June 7, 2011

The Attack on the USS Liberty and the Lavon Affair

Today on June 8, exactly 44 years have passed since the USS Liberty was attacked by Israeli fighter jets.

The USS Liberty was stationed outside the Egyptian coast in 1967 when Israel was attacking Egypt. Egypt had tried to save the Palestinians in the Gaza Strip from being invaded in what is known as the Six-Day War, today portrayed by the media as an Egyptian attempt to invade Israel. Thanks to the massive supply of modern weaponry from the U.S. and Britain, Israel could invade Egypt and occupy the Sinai Peninsula.


The USS Liberty was a surveillance ship listening in on Egyptian and Israeli communications. On June 8, Israeli fighter jets circled over the ship several times. The ship was easily recognizable as American and was flying under American flag. The crewmen also unfolded a large American flag on deck. They informed of their nationality on several radio channels, which could be heard as far away as Lebanon. 

At 2 pm, unmarked Israeli aircraft began attacking the ship with 20-caliber rounds. No warning was given, no attempt to contact the ship was made. The USS Liberty was unarmed and could not defend itself. A napalm bomb was used to attack the crewmen on the ship’s deck.

Then three Israeli torpedo boats appeared and started attacking. The USS Liberty was hit by torpedoes but didn’t sink. The crew called for help, and American fighter jets were launched from Cyprus. For unknown reasons the American planes were called back, and the USS Liberty was left to fend for itself.

One of the Israeli pilots told his commanders over radio that he could tell it was an American ship and did not want to fire, but he was given firm orders to attack. He refused and returned to base, where he was arrested.  Fifteen years later, a dual-citizen Israeli major told survivors of the attack that he was in an Israeli war room when he heard the pilot’s radio report. The major said it was clear to both the pilots and every commander in the war room that the ship was American. Nevertheless the attack went on for two hours.

Throughout the attack the USS Liberty kept moving westward, and eventually could return to port in Cyprus, badly damaged. The ship didn’t sink, but 34 Americans had been killed. 173 were wounded.


An investigation was held by the U.S. Navy, which accepted the Israeli explanation that they had believed it to be an Egyptian ship. The crewmen were threatened with severe consequences to their careers should they talk about the attack. The Liberty’s commander, Captain McGonagle, has defied the warning and written a book about the attack. He has therefore been accused in the media of being an “anti-Semite.” The same accusation has been leveled against all crew members who have demanded justice for the attack.

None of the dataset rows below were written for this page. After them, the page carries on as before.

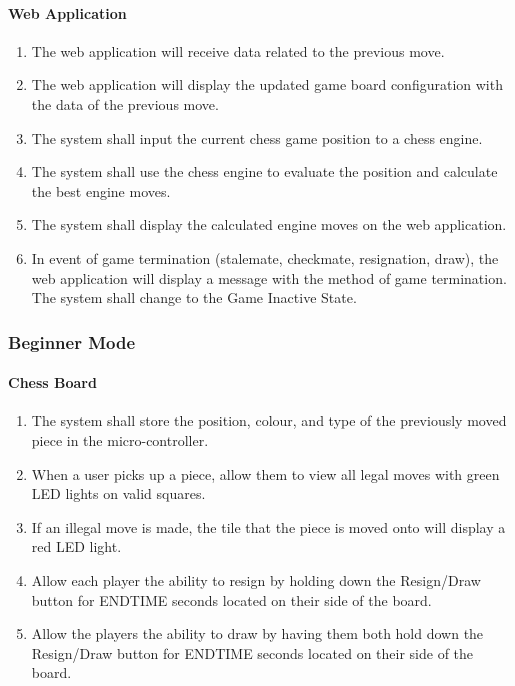 \documentclass[12pt]{article}
\begin{document}
{\paragraph{Web Application}
\begin{enumerate}[{EA}1., leftmargin=2\parindent]
    \item The web application will receive data related to the previous move.
    \item The web application will display the updated game board configuration with the data of the previous move.
    \item The system shall input the current chess game position to a chess engine.
    \item The system shall use the chess engine to evaluate the position and calculate the best engine moves.
    \item The system shall display the calculated engine moves on the web application.
    \item In event of game termination (stalemate, checkmate, resignation, draw), the web application will display a message with the method of game termination. The system shall change to the Game Inactive State.
\end{enumerate}

\subsubsection{Beginner Mode}
\paragraph{Chess Board}
\begin{enumerate}[{BB}1., leftmargin=2\parindent]
    \item The system shall store the position, colour, and type of the previously moved piece in the micro-controller.
    \item When a user picks up a piece, allow them to view all legal moves with green LED lights on valid squares.
    \item If an illegal move is made, the tile that the piece is moved onto will display a red LED light.
    \item Allow each player the ability to resign by holding down the Resign/Draw button for ENDTIME seconds located on their side of the board.
    \item Allow the players the ability to draw by having them both hold down the Resign/Draw button for ENDTIME seconds located on their side of the board.
\end{enumerate}

}
\end{document}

In 2007 it was revealed in the Chicago Tribune that the U.S. National Security Agency had picked up radio communications by the Israeli Air Force where the pilots identified the ship as American and were ordered to attack. This information had been kept secret for forty years.

There was a near-complete media cover-up, and to this day few Americans have heard of how one of their naval ships was almost sunk outside the Egyptican coast. Had the attack succeeded in sinking the ship, it would most likely have been blamed on Egypt to pull the U.S. into the war, or to justify Israel’s actions in Egypt.

This is strongly reminiscent of the Lavon Affair, where Israeli agents, working with Egyptian Jews, planted bombs in buildings in Egypt, including a U.S. Information Agency libraries in Alexandria and Cairo on July 14, 1954. A British-owned theater was also bombed. A post office in Alexandria has been firebombed on July 2. False evidence was prepared to make it seem like Arab terrorists had carried out the attacks, but one of the bombs went off prematurely and the spy ring could be arrested by the Egyptian authorities. When the spy ring was revealed to be led by Israeli agents, Israel blamed "anti-Semitism" for the accusations. It has been shown conclusively that the attacks were indeed organized by Israel, and yet almost no Americans know of this attack.

Every U.S. president has joined in the cover-up both of the USS Liberty attack and the Lavon Affair. Not one of them brings up the attacks, carried out by a U.S.-supplied and U.S.-funded Israeli military. Instead Israel is still called "our brave ally in the Middle East" and "the first line of defense against Islamofascism."